Work request – Word for word, print out all of the data, omitting every image.

-- Data provided follows --

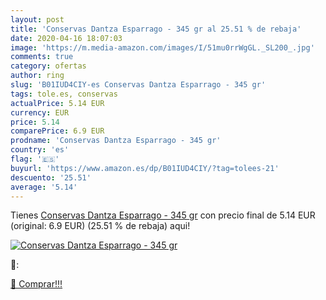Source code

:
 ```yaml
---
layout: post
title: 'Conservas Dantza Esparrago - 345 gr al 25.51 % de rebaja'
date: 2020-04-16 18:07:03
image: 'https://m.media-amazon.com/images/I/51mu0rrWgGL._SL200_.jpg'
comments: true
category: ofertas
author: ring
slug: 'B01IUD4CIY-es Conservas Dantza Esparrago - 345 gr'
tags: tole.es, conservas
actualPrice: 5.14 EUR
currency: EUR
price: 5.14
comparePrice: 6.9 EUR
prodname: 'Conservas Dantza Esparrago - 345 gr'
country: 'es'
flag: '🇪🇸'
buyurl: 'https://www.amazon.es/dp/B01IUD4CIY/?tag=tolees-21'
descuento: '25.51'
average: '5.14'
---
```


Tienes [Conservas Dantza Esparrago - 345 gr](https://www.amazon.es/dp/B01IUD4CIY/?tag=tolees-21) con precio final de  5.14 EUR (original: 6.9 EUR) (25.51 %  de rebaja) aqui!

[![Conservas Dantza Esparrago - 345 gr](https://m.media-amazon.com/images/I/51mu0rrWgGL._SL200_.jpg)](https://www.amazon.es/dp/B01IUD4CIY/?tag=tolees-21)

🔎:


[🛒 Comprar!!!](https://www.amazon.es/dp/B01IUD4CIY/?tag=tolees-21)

-- Data provided concluded --

Exercise response –
Source code

:
 ```yaml
---
layout: post
title: 'Conservas Dantza Esparrago - 345 gr al 25.51 % de rebaja'
date: 2020-04-16 18:07:03
image: 'https://m.media-amazon.com/images/I/51mu0rrWgGL._SL200_.jpg'
comments: true
category: ofertas
author: ring
slug: 'B01IUD4CIY-es Conservas Dantza Esparrago - 345 gr'
tags: tole.es, conservas
actualPrice: 5.14 EUR
currency: EUR
price: 5.14
comparePrice: 6.9 EUR
prodname: 'Conservas Dantza Esparrago - 345 gr'
country: 'es'
flag: '🇪🇸'
buyurl: 'https://www.amazon.es/dp/B01IUD4CIY/?tag=tolees-21'
descuento: '25.51'
average: '5.14'
---
```


Tienes [Conservas Dantza Esparrago - 345 gr](https://www.amazon.es/dp/B01IUD4CIY/?tag=tolees-21) con precio final de  5.14 EUR (original: 6.9 EUR) (25.51 %  de rebaja) aqui!

[![Conservas Dantza Esparrago - 345 gr](https://m.media-amazon.com/images/I/51mu0rrWgGL._SL200_.jpg)](https://www.amazon.es/dp/B01IUD4CIY/?tag=tolees-21)

🔎:


[🛒 Comprar!!!](https://www.amazon.es/dp/B01IUD4CIY/?tag=tolees-21)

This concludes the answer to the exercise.